Investors have been attracted to the growth profiles of online retailers as people increasingly shop via smartphones and tablets. In the U.S., online fashion retailer Revolve Group has been making a splash with investors after pricing shares in its initial public offering at the top end of a marketed range last week. The stock has nearly doubled since it began trading on Friday.
“Online retail is still relatively underpenetrated,” says Gavin Launder, a fund manager at Legal & General Investment Management. “Barriers to entry are pretty low -- it’s a bit of tech spending, really, and given the size of the market, there isn’t really any barrier to growing either.”
When investors support companies such as Asos, Boohoo or Zalando, they’re backing the management team’s ability to carry the right product, Launder says. The valuation ratios of the three are well above those of Inditex and H&M.

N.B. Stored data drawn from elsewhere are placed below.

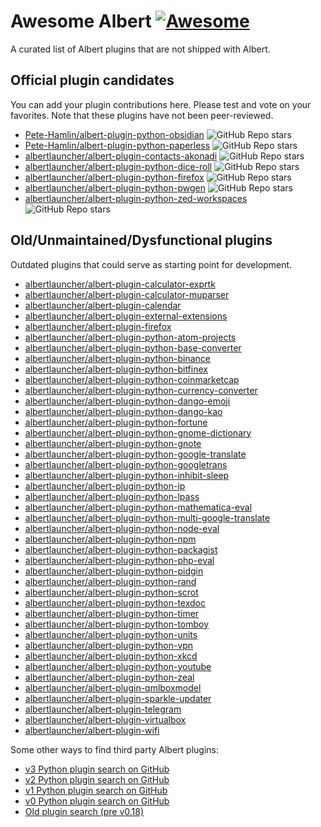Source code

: # Awesome Albert [![Awesome](https://cdn.rawgit.com/sindresorhus/awesome/d7305f38d29fed78fa85652e3a63e154dd8e8829/media/badge.svg)](https://github.com/sindresorhus/awesome)

A curated list of Albert plugins that are not shipped with Albert.

## Official plugin candidates

You can add your plugin contributions here.
Please test and vote on your favorites.
Note that these plugins have not been peer-reviewed.

- [Pete-Hamlin/albert-plugin-python-obsidian](https://github.com/Pete-Hamlin/albert-plugin-python-obsidian) ![GitHub Repo stars](https://img.shields.io/github/stars/Pete-Hamlin/albert-plugin-python-obsidian)
- [Pete-Hamlin/albert-plugin-python-paperless](https://github.com/Pete-Hamlin/albert-plugin-python-paperless) ![GitHub Repo stars](https://img.shields.io/github/stars/Pete-Hamlin/albert-plugin-python-paperless)
- [albertlauncher/albert-plugin-contacts-akonadi](https://github.com/albertlauncher/albert-plugin-contacts-akonadi) ![GitHub Repo stars](https://img.shields.io/github/stars/Pete-Hamlin/albert-plugin-contacts-akonadi)
- [albertlauncher/albert-plugin-python-dice-roll](https://github.com/albertlauncher/albert-plugin-python-dice-roll) ![GitHub Repo stars](https://img.shields.io/github/stars/albertlauncher/albert-plugin-python-dice-roll)
- [albertlauncher/albert-plugin-python-firefox](https://github.com/albertlauncher/albert-plugin-python-firefox) ![GitHub Repo stars](https://img.shields.io/github/stars/albertlauncher/albert-plugin-python-firefox)
- [albertlauncher/albert-plugin-python-pwgen](https://github.com/albertlauncher/albert-plugin-python-pwgen) ![GitHub Repo stars](https://img.shields.io/github/stars/albertlauncher/albert-plugin-python-pwgen)
- [albertlauncher/albert-plugin-python-zed-workspaces](https://github.com/albertlauncher/albert-plugin-python-zed-workspaces) ![GitHub Repo stars](https://img.shields.io/github/stars/albertlauncher/albert-plugin-python-zed-workspaces)

## Old/Unmaintained/Dysfunctional plugins

Outdated plugins that could serve as starting point for development.

- [albertlauncher/albert-plugin-calculator-exprtk](https://github.com/albertlauncher/albert-plugin-calculator-exprtk)
- [albertlauncher/albert-plugin-calculator-muparser](https://github.com/albertlauncher/albert-plugin-calculator-muparser)
- [albertlauncher/albert-plugin-calendar](https://github.com/albertlauncher/albert-plugin-calendar)
- [albertlauncher/albert-plugin-external-extensions](https://github.com/albertlauncher/albert-plugin-external-extensions)
- [albertlauncher/albert-plugin-firefox](https://github.com/albertlauncher/albert-plugin-firefox)
- [albertlauncher/albert-plugin-python-atom-projects](https://github.com/albertlauncher/albert-plugin-python-atom-projects)
- [albertlauncher/albert-plugin-python-base-converter](https://github.com/albertlauncher/albert-plugin-python-base-converter)
- [albertlauncher/albert-plugin-python-binance](https://github.com/albertlauncher/albert-plugin-python-binance)
- [albertlauncher/albert-plugin-python-bitfinex](https://github.com/albertlauncher/albert-plugin-python-bitfinex)
- [albertlauncher/albert-plugin-python-coinmarketcap](https://github.com/albertlauncher/albert-plugin-python-coinmarketcap)
- [albertlauncher/albert-plugin-python-currency-converter](https://github.com/albertlauncher/albert-plugin-python-currency-converter)
- [albertlauncher/albert-plugin-python-dango-emoji](https://github.com/albertlauncher/albert-plugin-python-dango-emoji)
- [albertlauncher/albert-plugin-python-dango-kao](https://github.com/albertlauncher/albert-plugin-python-dango-kao)
- [albertlauncher/albert-plugin-python-fortune](https://github.com/albertlauncher/albert-plugin-python-fortune)
- [albertlauncher/albert-plugin-python-gnome-dictionary](https://github.com/albertlauncher/albert-plugin-python-gnome-dictionary)
- [albertlauncher/albert-plugin-python-gnote](https://github.com/albertlauncher/albert-plugin-python-gnote)
- [albertlauncher/albert-plugin-python-google-translate](https://github.com/albertlauncher/albert-plugin-python-google-translate)
- [albertlauncher/albert-plugin-python-googletrans](https://github.com/albertlauncher/albert-plugin-python-googletrans)
- [albertlauncher/albert-plugin-python-inhibit-sleep](https://github.com/albertlauncher/albert-plugin-python-inhibit-sleep)
- [albertlauncher/albert-plugin-python-ip](https://github.com/albertlauncher/albert-plugin-python-ip)
- [albertlauncher/albert-plugin-python-lpass](https://github.com/albertlauncher/albert-plugin-python-lpass)
- [albertlauncher/albert-plugin-python-mathematica-eval](https://github.com/albertlauncher/albert-plugin-python-mathematica-eval)
- [albertlauncher/albert-plugin-python-multi-google-translate](https://github.com/albertlauncher/albert-plugin-python-multi-google-translate)
- [albertlauncher/albert-plugin-python-node-eval](https://github.com/albertlauncher/albert-plugin-python-node-eval)
- [albertlauncher/albert-plugin-python-npm](https://github.com/albertlauncher/albert-plugin-python-npm)
- [albertlauncher/albert-plugin-python-packagist](https://github.com/albertlauncher/albert-plugin-python-packagist)
- [albertlauncher/albert-plugin-python-php-eval](https://github.com/albertlauncher/albert-plugin-python-php-eval)
- [albertlauncher/albert-plugin-python-pidgin](https://github.com/albertlauncher/albert-plugin-python-pidgin)
- [albertlauncher/albert-plugin-python-rand](https://github.com/albertlauncher/albert-plugin-python-rand)
- [albertlauncher/albert-plugin-python-scrot](https://github.com/albertlauncher/albert-plugin-python-scrot)
- [albertlauncher/albert-plugin-python-texdoc](https://github.com/albertlauncher/albert-plugin-python-texdoc)
- [albertlauncher/albert-plugin-python-timer](https://github.com/albertlauncher/albert-plugin-python-timer)
- [albertlauncher/albert-plugin-python-tomboy](https://github.com/albertlauncher/albert-plugin-python-tomboy)
- [albertlauncher/albert-plugin-python-units](https://github.com/albertlauncher/albert-plugin-python-units)
- [albertlauncher/albert-plugin-python-vpn](https://github.com/albertlauncher/albert-plugin-python-vpn)
- [albertlauncher/albert-plugin-python-xkcd](https://github.com/albertlauncher/albert-plugin-python-xkcd)
- [albertlauncher/albert-plugin-python-youtube](https://github.com/albertlauncher/albert-plugin-python-youtube)
- [albertlauncher/albert-plugin-python-zeal](https://github.com/albertlauncher/albert-plugin-python-zeal)
- [albertlauncher/albert-plugin-qmlboxmodel](https://github.com/albertlauncher/albert-plugin-qmlboxmodel)
- [albertlauncher/albert-plugin-sparkle-updater](https://github.com/albertlauncher/albert-plugin-sparkle-updater)
- [albertlauncher/albert-plugin-telegram](https://github.com/albertlauncher/albert-plugin-telegram)
- [albertlauncher/albert-plugin-virtualbox](https://github.com/albertlauncher/albert-plugin-virtualbox)
- [albertlauncher/albert-plugin-wifi](https://github.com/albertlauncher/albert-plugin-wifi)


Some other ways to find third party Albert plugins:

* [v3 Python plugin search on GitHub](https://github.com/search?q=albert+md_version+%2Fmd_iid.*%3D.*%223%2F+language%3APython+NOT+owner%3Aalbertlauncher&type=code)
* [v2 Python plugin search on GitHub](https://github.com/search?q=albert+md_version+%2Fmd_iid.*%3D.*%222%2F+language%3APython+NOT+owner%3Aalbertlauncher&type=code)
* [v1 Python plugin search on GitHub](https://github.com/search?q=albert+md_iid+%2Fmd_version.*%3D.*%221%2F+language%3APython+NOT+owner%3Aalbertlauncher&type=code)
* [v0 Python plugin search on GitHub](https://github.com/search?q=albert+md_version+%2Fmd_version.*%3D.*%220%2F+language%3APython+NOT+owner%3Aalbertlauncher&type=code)
* [Old plugin search (pre v0.18)](https://github.com/search?q=albert+__title__+__version__+handleQuery+language%3APython+NOT+owner%3Aalbertlauncher&type=code)

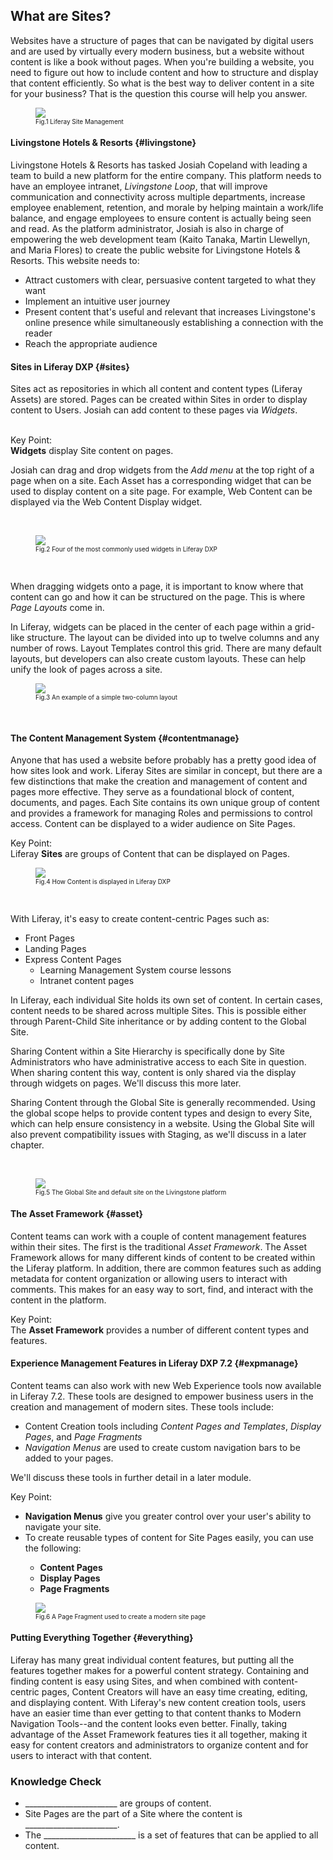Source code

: ## What are Sites?

Websites have a structure of pages that can be navigated by digital users and are used by virtually every modern business, but a website without content is like a book without pages. When you're building a website, you need to figure out how to include content and how to structure and display that content efficiently. So what is the best way to deliver content in a site for your business? That is the question this course will help you answer.

<figure>
	<img src="../images/lecture-images/site-examples-lrsite.png" style="max-height: 100%" />
	<figcaption style="font-size: x-small">Fig.1 Liferay Site Management</figcaption>
</figure>

#### Livingstone Hotels & Resorts {#livingstone}

Livingstone Hotels & Resorts has tasked Josiah Copeland with leading a team to build a new platform for the entire company. This platform needs to have an employee intranet, _Livingstone Loop_, that will improve communication and connectivity across multiple departments, increase employee enablement, retention, and morale by helping maintain a work/life balance, and engage employees to ensure content is actually being seen and read. As the platform administrator, Josiah is also in charge of empowering the web development team (Kaito Tanaka, Martin Llewellyn, and Maria Flores) to create the public website for Livingstone Hotels & Resorts. This website needs to:

* Attract customers with clear, persuasive content targeted to what they want
* Implement an intuitive user journey
* Present content that's useful and relevant that increases Livingstone's online presence while simultaneously establishing a connection with the reader
* Reach the appropriate audience

#### Sites in Liferay DXP {#sites}

Sites act as repositories in which all content and content types (Liferay Assets) are stored. Pages can be created within Sites in order to display content to Users. Josiah can add content to these pages via _Widgets_.

<br />

<div class="key-point">
Key Point: <br />
<strong>Widgets</strong> display Site content on pages.
</div>

Josiah can drag and drop widgets from the _Add menu_ at the top right of a page when on a site. Each Asset has a corresponding widget that can be used to display content on a site page. For example, Web Content can be displayed via the Web Content Display widget.

<br />

<figure>
	<img src="../images/lecture-images/ContentManagementApplications.png" style="max-height: 80%" />
	<figcaption style="font-size: x-small">Fig.2 Four of the most commonly used widgets in Liferay DXP</figcaption>
</figure>

<br />

When dragging widgets onto a page, it is important to know where that content can go and how it can be structured on the page. This is where _Page Layouts_ come in. 

In Liferay, widgets can be placed in the center of each page within a grid-like structure. The layout can be divided into up to twelve columns and any number of rows. Layout Templates control this grid. There are many default layouts, but developers can also create custom layouts. These can help unify the look of pages across a site.

<figure>
	<img src="../images/lecture-images/page-columns.png" style="max-height: 100%" />
	<figcaption style="font-size: x-small">Fig.3 An example of a simple two-column layout</figcaption>
</figure>

<br />

#### The Content Management System {#contentmanage}

Anyone that has used a website before probably has a pretty good idea of how sites look and work. Liferay Sites are similar in concept, but there are a few distinctions that make the creation and management of content and pages more effective. They serve as a foundational block of content, documents, and pages. Each Site contains its own unique group of content and provides a framework for managing Roles and permissions to control access. Content can be displayed to a wider audience on Site Pages.

<div class="key-point">
Key Point: <br />
Liferay <strong>Sites</strong> are groups of Content that can be displayed on Pages.
</div>

<figure>
	<img src="../images/lecture-images/sites-pages-content.png" style="max-height: 30%;" />
	<figcaption style="font-size: x-small">Fig.4 How Content is displayed in Liferay DXP</figcaption>
</figure>

<br />

With Liferay, it's easy to create content-centric Pages such as:

- Front Pages  
- Landing Pages
- Express Content Pages
  - Learning Management System course lessons
  - Intranet content pages

In Liferay, each individual Site holds its own set of content. In certain cases, content needs to be shared across multiple Sites. This is possible either through Parent-Child Site inheritance or by adding content to the Global Site. 

Sharing Content within a Site Hierarchy is specifically done by Site Administrators who have administrative access to each Site in question. When sharing content this way, content is only shared via the display through widgets on pages. We'll discuss this more later.

Sharing Content through the Global Site is generally recommended. Using the global scope helps to provide content types and design to every Site, which can help ensure consistency in a website. Using the Global Site will also prevent compatibility issues with Staging, as we'll discuss in a later chapter.

<br />

<figure>
	<img src="../images/lecture-images/global-or-hierchy.png" style="max-height: 100%" />
	<figcaption style="font-size: x-small">Fig.5 The Global Site and default site on the Livingstone platform</figcaption>
</figure>

#### The Asset Framework {#asset}

Content teams can work with a couple of content management features within their sites. The first is the traditional _Asset Framework_. The Asset Framework allows for many different kinds of content to be created within the Liferay platform. In addition, there are common features such as adding metadata for content organization or allowing users to interact with comments. This makes for an easy way to sort, find, and interact with the content in the platform.

<div class="key-point">
Key Point: <br />
The <strong>Asset Framework</strong> provides a number of different content types and features.
</div>

#### Experience Management Features in Liferay DXP 7.2 {#expmanage}

Content teams can also work with new Web Experience tools now available in Liferay 7.2. These tools are designed to empower business users in the creation and management of modern sites. These tools include:

- Content Creation tools including _Content Pages and Templates_, _Display Pages_, and _Page Fragments_
- _Navigation Menus_ are used to create custom navigation bars to be added to your pages.

We'll discuss these tools in further detail in a later module.

<div class="key-point">
Key Point:  <br />
<ul>
	<li><strong>Navigation Menus</strong> give you greater control over your user's ability to navigate your site.</li>
	<li>To create reusable types of content for Site Pages easily, you can use the following:</li>
	<ul>
		<li><strong>Content Pages</strong></li>
		<li><strong>Display Pages</strong></li>
		<li><strong>Page Fragments</strong></li>
	</ul>
</ul>
</div>

<figure>
	<img src="../images/lecture-images/modern-site-building-example.png" style="max-height: 100%" />
	<figcaption style="font-size: x-small">Fig.6 A Page Fragment used to create a modern site page</figcaption>
</figure>

#### Putting Everything Together {#everything}

Liferay has many great individual content features, but putting all the features together makes for a powerful content strategy. Containing and finding content is easy using Sites, and when combined with content-centric pages, Content Creators will have an easy time creating, editing, and displaying content. With Liferay's new content creation tools, users have an easier time than ever getting to that content thanks to Modern Navigation Tools--and the content looks even better. Finally, taking advantage of the Asset Framework features ties it all together, making it easy for content creators and administrators to organize content and for users to interact with that content.

<div class="summary">
<h3>Knowledge Check</h3>
<ul>
	<li>_______________________ are groups of content.</li>
	<li>Site Pages are the part of a Site where the content is _______________________.</li>
	<li>The _______________________ is a set of features that can be applied to all content.</li>
</ul>
</div>
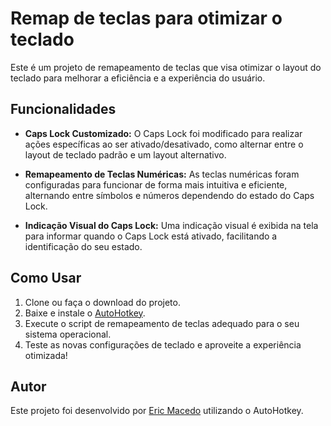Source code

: # Remap de teclas para otimizar o teclado

Este é um projeto de remapeamento de teclas que visa otimizar o layout do teclado para melhorar a eficiência e a experiência do usuário.

## Funcionalidades

- **Caps Lock Customizado:** O Caps Lock foi modificado para realizar ações específicas ao ser ativado/desativado, como alternar entre o layout de teclado padrão e um layout alternativo.
  
- **Remapeamento de Teclas Numéricas:** As teclas numéricas foram configuradas para funcionar de forma mais intuitiva e eficiente, alternando entre símbolos e números dependendo do estado do Caps Lock.

- **Indicação Visual do Caps Lock:** Uma indicação visual é exibida na tela para informar quando o Caps Lock está ativado, facilitando a identificação do seu estado.

## Como Usar

1. Clone ou faça o download do projeto.
2. Baixe e instale o [AutoHotkey](https://www.autohotkey.com/).
3. Execute o script de remapeamento de teclas adequado para o seu sistema operacional.
4. Teste as novas configurações de teclado e aproveite a experiência otimizada!

## Autor

Este projeto foi desenvolvido por [Eric Macedo](https://github.com/seu-usuario) utilizando o AutoHotkey.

So just what would it take for the gap to narrow? Inditex needs to give more information about its online business, in terms of scale and profitability, according to Launder. Otherwise, there needs to be either a high-street recovery or doubts about growth for the online retailers.
But the one to watch is Amazon, according to Launder, which is already disrupting other sectors such as grocery and online food delivery. Amazon does sell apparel, but it’s typically a more standard assortment of products such as jeans, t-shirts and sneakers. “That’s not to say they couldn’t do it,” he says. “My suspicion is that if they did want to, they’d end up buying something. That’s a quick way to do it.”
In the meantime, Euro Stoxx 50 futures are trading up 0.2% ahead of the open.